[Data for this exercise Boundary: Start]
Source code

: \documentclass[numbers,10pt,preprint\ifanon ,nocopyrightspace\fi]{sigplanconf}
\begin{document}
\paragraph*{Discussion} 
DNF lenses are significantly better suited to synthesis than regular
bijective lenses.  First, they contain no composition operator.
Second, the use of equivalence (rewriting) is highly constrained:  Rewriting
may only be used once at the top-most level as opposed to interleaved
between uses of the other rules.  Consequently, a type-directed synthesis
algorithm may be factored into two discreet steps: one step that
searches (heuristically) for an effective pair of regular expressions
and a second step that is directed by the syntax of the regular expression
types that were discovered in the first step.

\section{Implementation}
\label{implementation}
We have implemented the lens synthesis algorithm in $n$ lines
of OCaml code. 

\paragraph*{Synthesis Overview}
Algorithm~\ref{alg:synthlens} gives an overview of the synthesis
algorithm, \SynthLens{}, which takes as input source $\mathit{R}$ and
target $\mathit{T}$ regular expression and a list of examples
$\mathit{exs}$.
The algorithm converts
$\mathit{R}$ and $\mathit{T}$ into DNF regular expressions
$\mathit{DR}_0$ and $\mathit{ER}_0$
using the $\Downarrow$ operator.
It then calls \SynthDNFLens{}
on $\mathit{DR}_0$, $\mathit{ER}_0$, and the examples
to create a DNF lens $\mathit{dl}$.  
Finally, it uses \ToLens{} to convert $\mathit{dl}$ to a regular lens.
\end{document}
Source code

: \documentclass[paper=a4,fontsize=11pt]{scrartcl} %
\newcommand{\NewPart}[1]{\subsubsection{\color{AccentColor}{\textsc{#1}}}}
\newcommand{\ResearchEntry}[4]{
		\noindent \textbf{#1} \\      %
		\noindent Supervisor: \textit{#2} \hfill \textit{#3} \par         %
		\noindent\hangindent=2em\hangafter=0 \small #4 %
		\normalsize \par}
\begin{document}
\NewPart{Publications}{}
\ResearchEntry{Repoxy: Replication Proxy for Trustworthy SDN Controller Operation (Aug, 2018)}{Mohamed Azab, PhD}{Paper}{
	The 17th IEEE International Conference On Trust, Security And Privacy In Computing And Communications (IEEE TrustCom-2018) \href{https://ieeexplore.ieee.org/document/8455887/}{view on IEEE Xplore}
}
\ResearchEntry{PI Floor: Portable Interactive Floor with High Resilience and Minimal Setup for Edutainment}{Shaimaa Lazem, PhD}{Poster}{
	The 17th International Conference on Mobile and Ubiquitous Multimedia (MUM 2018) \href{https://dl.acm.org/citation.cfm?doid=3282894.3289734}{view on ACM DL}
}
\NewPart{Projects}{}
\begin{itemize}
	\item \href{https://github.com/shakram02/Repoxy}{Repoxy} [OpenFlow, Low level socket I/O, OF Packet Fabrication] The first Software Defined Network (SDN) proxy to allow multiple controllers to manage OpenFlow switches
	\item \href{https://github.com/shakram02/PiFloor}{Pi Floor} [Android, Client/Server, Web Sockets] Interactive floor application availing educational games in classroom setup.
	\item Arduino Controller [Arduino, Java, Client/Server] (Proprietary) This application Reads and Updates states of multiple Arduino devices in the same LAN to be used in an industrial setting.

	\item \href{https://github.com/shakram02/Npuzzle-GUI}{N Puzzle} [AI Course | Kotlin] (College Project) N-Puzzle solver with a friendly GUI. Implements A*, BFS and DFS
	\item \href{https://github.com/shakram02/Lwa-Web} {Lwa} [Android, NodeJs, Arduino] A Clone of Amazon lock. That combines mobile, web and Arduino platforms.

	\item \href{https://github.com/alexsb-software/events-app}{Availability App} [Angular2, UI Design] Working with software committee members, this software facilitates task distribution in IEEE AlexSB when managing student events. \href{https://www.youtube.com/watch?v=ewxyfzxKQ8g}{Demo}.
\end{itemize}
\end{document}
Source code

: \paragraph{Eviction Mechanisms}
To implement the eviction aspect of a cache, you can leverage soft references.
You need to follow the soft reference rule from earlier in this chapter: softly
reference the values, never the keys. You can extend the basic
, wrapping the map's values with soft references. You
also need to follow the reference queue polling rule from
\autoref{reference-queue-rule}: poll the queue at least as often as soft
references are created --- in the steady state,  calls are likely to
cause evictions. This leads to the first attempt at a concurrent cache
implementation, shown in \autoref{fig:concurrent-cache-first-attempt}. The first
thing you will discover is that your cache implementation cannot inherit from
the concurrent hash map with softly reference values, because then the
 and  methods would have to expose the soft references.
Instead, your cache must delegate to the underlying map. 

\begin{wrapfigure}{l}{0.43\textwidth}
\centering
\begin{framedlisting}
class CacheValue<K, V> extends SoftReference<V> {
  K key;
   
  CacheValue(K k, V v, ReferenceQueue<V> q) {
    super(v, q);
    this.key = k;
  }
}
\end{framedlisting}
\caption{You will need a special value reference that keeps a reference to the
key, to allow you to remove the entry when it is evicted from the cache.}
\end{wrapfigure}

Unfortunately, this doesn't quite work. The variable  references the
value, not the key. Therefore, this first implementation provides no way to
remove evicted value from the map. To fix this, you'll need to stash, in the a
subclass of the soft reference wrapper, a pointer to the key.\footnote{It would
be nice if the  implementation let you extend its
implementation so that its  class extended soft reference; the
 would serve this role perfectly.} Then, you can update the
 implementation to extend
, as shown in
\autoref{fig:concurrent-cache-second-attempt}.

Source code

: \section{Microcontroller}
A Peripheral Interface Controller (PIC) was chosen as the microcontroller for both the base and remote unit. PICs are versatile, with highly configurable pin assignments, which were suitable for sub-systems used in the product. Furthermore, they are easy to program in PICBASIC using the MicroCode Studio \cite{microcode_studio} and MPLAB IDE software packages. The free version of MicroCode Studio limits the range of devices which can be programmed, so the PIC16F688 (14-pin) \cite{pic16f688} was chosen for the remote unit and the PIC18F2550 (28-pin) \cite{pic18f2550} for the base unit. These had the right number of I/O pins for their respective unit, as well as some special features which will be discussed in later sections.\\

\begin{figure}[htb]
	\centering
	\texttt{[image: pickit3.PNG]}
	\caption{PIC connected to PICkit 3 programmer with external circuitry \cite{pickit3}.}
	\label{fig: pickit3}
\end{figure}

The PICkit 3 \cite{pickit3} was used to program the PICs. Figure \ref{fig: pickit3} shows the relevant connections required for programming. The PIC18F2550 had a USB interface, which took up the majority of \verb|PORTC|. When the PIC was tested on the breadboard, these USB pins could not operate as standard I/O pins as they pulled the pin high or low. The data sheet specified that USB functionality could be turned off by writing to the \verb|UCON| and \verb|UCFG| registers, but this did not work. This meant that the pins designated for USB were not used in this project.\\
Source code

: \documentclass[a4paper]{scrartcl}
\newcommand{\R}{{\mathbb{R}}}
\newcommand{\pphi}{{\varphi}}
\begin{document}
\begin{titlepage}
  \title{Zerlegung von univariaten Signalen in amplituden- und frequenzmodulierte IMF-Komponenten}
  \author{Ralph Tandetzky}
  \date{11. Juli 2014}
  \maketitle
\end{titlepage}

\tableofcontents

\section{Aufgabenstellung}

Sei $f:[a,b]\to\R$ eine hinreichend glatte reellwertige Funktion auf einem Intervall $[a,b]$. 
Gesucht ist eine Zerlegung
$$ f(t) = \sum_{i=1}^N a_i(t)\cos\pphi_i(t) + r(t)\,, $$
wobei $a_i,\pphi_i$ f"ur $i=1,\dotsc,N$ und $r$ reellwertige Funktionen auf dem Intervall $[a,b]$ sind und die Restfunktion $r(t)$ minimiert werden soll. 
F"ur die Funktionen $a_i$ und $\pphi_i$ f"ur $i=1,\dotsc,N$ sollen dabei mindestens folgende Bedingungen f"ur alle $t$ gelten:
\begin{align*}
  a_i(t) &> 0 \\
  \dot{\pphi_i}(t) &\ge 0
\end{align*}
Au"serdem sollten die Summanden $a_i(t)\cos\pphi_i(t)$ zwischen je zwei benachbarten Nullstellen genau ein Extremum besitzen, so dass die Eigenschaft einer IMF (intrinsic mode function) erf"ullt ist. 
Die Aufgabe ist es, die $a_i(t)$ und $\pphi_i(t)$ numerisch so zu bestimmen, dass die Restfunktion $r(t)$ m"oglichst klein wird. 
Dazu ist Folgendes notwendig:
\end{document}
[Data for this exercise Boundary: End]
▶ [What to work on]: Counting the lines of the material that hold the string "Arduino", state the total and nothing besides.

▶ [Task result]: 2